As I was recording Compline this morning, I read the passage from Isaiah 53. It suggests that keeping the fast meant that we should feed the hungry and clothe the naked. I am burdened knowing that one of my own does not eat every day. She is not close by me, and I really would like to be able to get her a meal everyday. As people say the heart is willing, but the flesh is weak. I am unable to do this. I cannot get a commitment from others to ensure that she gets at least 1 meal a day. I can see why people dismiss things like this. They often say it is not their business. Every time I think about it, I feel a physical pain in my chest.
A friend sent me 1Chronicles 29:14 this morning. It is also sitting with me. “But who am I, and who are my people, that we should be able to give as generously as this?” David is asking the people for resources to build the temple. He will not build it. Solomon will. The community provides what is needed. He thanks God for the community’s generosity. My people are generous too. If I ask for money, I would get it. But what I want to happen and what the lady needs is a meal every day. There is little generosity in the doing. 1 Chronicles 29:14 sits with me because it asks “who am I”. “Who am I that for my sake, my Lord should take frail flesh and die?” Who am I, that my compassion is only in my thoughts? Shouldn’t I be more than this? Where is my get up and go spirit? Where is my ‘help even when it hurts’ spirit. Shouldn’t this be the fast that I choose? The heart is willing, but the flesh is unable.
Nobody should live that way in the evening of their days. She gave her best to the church and her children. Now she is in need and nobody ensures she is looked after. As Christians, we can’t live this way. One of our own may not eat today and we go on with our merry business as if that is a normal way of life. She shouldn’t continue to live that way. We must look out for our own. When I speak, I get the advice “you know what we should do…” But who is the ‘we’ to follow through? Nobody wants to drive on the road to her house. In my head I say “talk is cheap and we really must do better. Who is the ‘we’ I want to do better? Where are they? I only see persons going about their business with no care for the next person.

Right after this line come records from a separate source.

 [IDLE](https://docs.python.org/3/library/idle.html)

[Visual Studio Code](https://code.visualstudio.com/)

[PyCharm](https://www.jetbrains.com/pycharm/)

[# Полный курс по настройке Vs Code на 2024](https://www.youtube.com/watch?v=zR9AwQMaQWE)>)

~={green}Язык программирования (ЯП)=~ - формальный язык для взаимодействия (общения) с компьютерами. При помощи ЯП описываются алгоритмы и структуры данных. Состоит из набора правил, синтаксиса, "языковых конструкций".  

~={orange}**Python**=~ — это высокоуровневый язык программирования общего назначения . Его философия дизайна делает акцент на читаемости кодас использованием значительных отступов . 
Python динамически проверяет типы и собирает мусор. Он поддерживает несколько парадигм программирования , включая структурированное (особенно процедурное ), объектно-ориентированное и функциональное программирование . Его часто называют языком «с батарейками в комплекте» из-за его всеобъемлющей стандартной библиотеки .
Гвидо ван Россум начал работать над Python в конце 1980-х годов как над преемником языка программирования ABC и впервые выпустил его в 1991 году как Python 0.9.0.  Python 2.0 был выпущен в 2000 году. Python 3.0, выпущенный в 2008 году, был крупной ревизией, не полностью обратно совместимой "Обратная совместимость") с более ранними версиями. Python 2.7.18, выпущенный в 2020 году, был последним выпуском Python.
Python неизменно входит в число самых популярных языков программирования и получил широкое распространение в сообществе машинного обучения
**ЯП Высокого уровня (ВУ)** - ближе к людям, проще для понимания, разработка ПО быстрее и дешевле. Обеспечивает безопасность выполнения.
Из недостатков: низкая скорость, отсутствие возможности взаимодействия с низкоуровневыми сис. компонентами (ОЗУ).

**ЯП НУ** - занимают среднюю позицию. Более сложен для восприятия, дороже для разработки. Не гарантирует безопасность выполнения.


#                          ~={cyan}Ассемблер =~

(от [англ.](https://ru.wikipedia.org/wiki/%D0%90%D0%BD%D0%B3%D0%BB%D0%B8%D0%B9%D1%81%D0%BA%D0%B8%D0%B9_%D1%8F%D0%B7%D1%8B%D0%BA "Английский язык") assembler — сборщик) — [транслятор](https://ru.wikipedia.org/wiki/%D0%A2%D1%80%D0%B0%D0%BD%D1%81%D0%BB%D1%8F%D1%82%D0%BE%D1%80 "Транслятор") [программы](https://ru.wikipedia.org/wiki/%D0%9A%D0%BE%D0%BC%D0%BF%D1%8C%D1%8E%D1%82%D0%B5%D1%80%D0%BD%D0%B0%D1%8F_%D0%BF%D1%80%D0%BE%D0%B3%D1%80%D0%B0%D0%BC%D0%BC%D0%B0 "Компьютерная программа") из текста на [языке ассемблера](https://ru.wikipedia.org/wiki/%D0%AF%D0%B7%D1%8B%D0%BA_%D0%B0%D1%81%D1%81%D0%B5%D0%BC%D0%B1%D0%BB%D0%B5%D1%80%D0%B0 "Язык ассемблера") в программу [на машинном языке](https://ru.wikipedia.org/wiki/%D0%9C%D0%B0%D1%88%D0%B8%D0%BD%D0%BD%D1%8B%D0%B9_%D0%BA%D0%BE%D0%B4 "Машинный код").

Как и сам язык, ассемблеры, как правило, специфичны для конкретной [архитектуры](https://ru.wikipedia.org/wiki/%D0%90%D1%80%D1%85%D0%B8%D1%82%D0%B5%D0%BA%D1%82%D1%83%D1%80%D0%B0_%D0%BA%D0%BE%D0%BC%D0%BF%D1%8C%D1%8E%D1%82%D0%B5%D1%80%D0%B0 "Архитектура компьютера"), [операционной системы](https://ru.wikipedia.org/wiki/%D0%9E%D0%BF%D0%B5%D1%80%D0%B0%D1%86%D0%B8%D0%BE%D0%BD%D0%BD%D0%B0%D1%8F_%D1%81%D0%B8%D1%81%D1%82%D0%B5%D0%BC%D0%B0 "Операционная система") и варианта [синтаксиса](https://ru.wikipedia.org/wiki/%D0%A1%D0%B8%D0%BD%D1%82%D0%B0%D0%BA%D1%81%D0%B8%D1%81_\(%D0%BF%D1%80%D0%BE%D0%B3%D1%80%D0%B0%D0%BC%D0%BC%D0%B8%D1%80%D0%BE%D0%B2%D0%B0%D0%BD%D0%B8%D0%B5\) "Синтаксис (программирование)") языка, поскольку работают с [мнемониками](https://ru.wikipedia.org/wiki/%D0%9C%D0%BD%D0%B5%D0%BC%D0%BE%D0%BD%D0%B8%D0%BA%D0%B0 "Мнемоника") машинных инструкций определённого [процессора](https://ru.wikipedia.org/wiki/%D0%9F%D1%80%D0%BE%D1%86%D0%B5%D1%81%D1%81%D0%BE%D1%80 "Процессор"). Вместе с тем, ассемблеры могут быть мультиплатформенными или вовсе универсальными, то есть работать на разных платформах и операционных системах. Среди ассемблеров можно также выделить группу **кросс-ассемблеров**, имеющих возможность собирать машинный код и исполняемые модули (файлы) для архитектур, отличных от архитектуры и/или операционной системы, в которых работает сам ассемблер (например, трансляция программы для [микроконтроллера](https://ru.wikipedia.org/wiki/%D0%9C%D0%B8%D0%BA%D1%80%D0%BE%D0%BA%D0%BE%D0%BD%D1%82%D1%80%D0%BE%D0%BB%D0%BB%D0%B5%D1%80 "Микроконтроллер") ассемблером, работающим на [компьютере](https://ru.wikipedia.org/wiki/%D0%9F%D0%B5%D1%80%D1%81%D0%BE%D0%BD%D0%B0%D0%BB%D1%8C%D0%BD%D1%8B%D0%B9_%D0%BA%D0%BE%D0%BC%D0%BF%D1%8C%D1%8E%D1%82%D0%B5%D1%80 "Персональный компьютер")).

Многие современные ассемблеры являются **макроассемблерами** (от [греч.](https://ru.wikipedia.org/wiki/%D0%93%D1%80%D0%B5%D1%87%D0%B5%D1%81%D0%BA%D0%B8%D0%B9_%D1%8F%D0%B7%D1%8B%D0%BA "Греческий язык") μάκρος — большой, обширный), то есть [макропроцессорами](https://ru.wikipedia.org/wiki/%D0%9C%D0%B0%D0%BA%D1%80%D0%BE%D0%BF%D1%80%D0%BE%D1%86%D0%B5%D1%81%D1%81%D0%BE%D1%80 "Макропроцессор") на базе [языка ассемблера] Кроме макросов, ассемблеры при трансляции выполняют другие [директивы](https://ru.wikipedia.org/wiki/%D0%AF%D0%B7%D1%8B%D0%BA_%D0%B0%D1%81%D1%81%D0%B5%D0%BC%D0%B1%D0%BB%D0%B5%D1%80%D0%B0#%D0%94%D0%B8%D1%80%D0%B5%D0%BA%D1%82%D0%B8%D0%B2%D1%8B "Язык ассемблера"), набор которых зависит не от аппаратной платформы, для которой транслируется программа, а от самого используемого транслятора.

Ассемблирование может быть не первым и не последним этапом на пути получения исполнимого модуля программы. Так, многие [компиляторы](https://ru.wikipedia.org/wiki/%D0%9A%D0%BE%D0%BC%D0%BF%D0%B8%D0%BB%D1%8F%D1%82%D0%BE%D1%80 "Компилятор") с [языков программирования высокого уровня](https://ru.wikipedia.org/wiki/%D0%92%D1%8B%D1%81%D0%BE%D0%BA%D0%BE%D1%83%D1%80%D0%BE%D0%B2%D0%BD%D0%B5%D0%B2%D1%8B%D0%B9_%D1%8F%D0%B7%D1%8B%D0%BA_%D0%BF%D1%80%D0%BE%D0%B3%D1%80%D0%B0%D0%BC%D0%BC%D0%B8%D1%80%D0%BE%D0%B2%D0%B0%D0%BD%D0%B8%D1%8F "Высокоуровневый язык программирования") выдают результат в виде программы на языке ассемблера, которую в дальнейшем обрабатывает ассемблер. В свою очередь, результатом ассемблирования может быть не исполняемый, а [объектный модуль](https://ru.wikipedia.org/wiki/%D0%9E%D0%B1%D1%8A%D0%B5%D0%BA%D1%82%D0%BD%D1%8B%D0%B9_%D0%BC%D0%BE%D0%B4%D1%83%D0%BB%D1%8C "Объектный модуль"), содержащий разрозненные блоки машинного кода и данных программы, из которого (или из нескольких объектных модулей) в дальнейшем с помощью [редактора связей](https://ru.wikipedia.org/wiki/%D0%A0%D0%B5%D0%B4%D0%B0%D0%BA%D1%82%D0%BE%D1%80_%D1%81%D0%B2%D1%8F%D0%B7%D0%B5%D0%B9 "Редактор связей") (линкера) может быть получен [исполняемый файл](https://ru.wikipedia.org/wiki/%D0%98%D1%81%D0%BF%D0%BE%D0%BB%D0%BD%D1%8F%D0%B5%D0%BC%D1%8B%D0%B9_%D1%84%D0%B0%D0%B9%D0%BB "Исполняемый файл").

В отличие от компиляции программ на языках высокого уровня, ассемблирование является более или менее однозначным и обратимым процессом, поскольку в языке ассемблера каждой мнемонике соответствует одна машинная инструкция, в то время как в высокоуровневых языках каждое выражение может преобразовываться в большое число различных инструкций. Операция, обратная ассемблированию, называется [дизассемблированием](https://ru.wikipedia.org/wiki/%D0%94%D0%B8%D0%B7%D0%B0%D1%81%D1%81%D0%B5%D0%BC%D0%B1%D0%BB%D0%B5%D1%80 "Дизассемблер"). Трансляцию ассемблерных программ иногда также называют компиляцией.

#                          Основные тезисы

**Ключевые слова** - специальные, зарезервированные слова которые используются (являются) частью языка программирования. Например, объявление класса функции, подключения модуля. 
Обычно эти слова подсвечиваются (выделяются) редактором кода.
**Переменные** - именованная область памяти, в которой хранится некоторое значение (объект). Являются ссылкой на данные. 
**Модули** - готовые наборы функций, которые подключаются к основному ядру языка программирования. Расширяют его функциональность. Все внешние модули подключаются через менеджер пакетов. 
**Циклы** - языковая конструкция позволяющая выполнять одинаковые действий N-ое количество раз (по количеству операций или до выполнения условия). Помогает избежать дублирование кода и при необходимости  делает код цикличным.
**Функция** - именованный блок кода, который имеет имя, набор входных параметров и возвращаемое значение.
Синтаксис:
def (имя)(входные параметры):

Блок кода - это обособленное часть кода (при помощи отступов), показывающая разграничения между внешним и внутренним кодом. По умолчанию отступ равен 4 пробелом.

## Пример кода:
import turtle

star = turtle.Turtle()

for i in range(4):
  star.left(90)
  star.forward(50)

“Is not this the fast that I choose: to loose the bonds of injustice, to undo the thongs of the yoke, … Is it not to share your bread with the hungry?” Today I weep for all who are physically hungry. I struggle, I wrestle with my inability to more.
I suppose we do what we are able and God does the rest. I keep praying that somehow God will make a way to ensure she has at least 1 meal for the day as I ensure that the church does its part.